At a nickel a game my weekly pay was easy to compute and we were paid after work each Friday. Friday nights were always the good nights as the drunks would come in to bowl and often they would roll an extra nickel down the lane after their games as a tip. We were paid cash in little brown envelops and I headed to the local Savings and Loan each Saturday morning to deposit my pay. One Friday night after work I was told that I couldn't be paid because I didn't have a card with a number on it. I was furious. I had worked hard and wanted my money. We lived across the street from the bowling alley behind a gas station so it didn't take long to run home to tell my Dad. I was sure he would storm back to the alley to retrieve my pay. But instead he said he knew what they were talking about and that we would take care of it on Monday. 

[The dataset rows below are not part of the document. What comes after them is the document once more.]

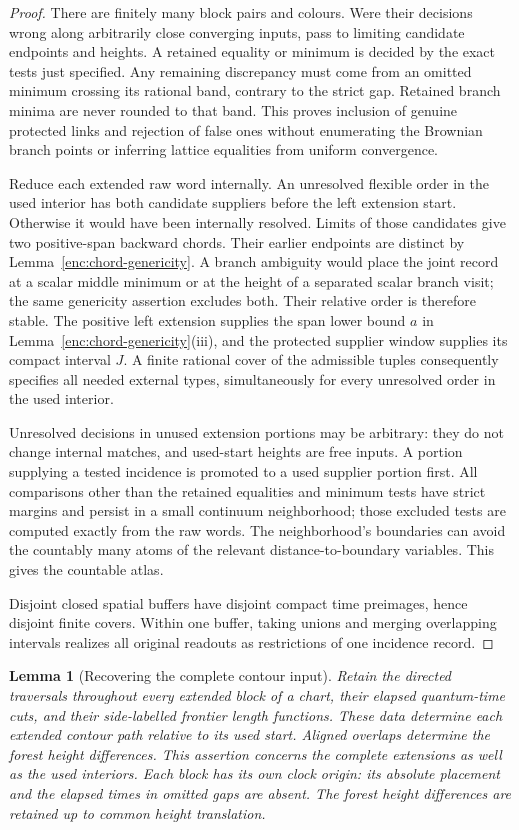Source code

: \documentclass[11pt]{article}
\numberwithin{equation}{section}
\newtheorem{lemma}[theorem]{Lemma}
\theoremstyle{definition}
\theoremstyle{remark}
\newcommand{\1}{\mathbf 1}
\begin{document}
\begin{proof}
There are finitely many block pairs and colours.  Were their
decisions wrong along arbitrarily close converging inputs, pass
to limiting candidate endpoints and heights.  A retained equality
or minimum is decided by the exact tests just specified.  Any
remaining discrepancy must come from an omitted minimum crossing
its rational band, contrary to the strict gap.  Retained branch
minima are never rounded to that band.  This proves inclusion of
genuine protected links and rejection of false ones without
enumerating the Brownian branch points or inferring lattice
equalities from uniform convergence.

Reduce each extended raw word internally.  An unresolved flexible
order in the used interior has both candidate suppliers before the
left extension start.  Otherwise it would have been internally
resolved.  Limits of those candidates give two positive-span backward
chords.  Their earlier endpoints are distinct by
Lemma~\ref{enc:chord-genericity}.  A branch ambiguity would place the joint
record at a scalar middle minimum or at the height of a separated
scalar branch visit; the same genericity assertion excludes both.
Their relative order is therefore stable.  The positive left
extension supplies the span lower bound $a$ in
Lemma~\ref{enc:chord-genericity}(iii), and the protected supplier
window supplies its compact interval $J$.  A finite rational cover
of the admissible tuples consequently specifies all needed external
types, simultaneously for every unresolved order in the used interior.

Unresolved decisions in unused extension portions may be arbitrary:
they do not change internal matches, and used-start heights are free
inputs.  A portion supplying a tested incidence is promoted to a used
supplier portion first.  All comparisons other than the retained
equalities and minimum tests have strict margins and persist in a
small continuum neighborhood; those excluded tests are computed
exactly from the raw words.  The neighborhood's boundaries can avoid the countably many atoms
of the relevant distance-to-boundary variables.  This gives the
countable atlas.

Disjoint closed spatial buffers have disjoint compact time preimages,
hence disjoint finite covers.  Within one buffer, taking unions and
merging overlapping intervals realizes all original readouts as
restrictions of one incidence record.
\end{proof}

\begin{lemma}[Recovering the complete contour input]
\label{ker:input-recovery}
Retain the directed traversals throughout every extended block of a
chart, their elapsed quantum-time cuts, and their side-labelled
frontier length functions.  These data determine each extended
contour path relative to its used start.  Aligned overlaps determine
the forest height differences.  This assertion concerns the complete
extensions as well as the used interiors.  Each block has its own
clock origin: its absolute placement and the elapsed times in omitted
gaps are absent.  The forest height differences are retained up to
common height translation.
\end{lemma}
\end{document}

So, Monday after school my Dad and I went to a nice little office downtown where a nice lady with blue hair gave me a card and had me sign it in her presence. The card said "Do Not Use for Personal Identification." My Dad told me to take the card back to the bowling alley and I would be paid so that's exactly what I did the moment we got home. But when I counted my pay it was short. That's when I had my first experience with the Federal Government. The bowling alley manager said they took money out of my pay because I had a card with a number on it. So back home I ran to tell my Dad that the bowling alley had stolen my money. My Dad informed me that the manager was correct as he had to take money out of my pay check to give to old people I didn't know. I had a real hard time digesting all this. There were no old people setting pins with me in the pits and I didn't think they were entitled to any of my nickels. I learned as many others have in the past decades that if I didn't tell the Federal Government about my tips, the Government wouldn't take any of the tip money to give to old people.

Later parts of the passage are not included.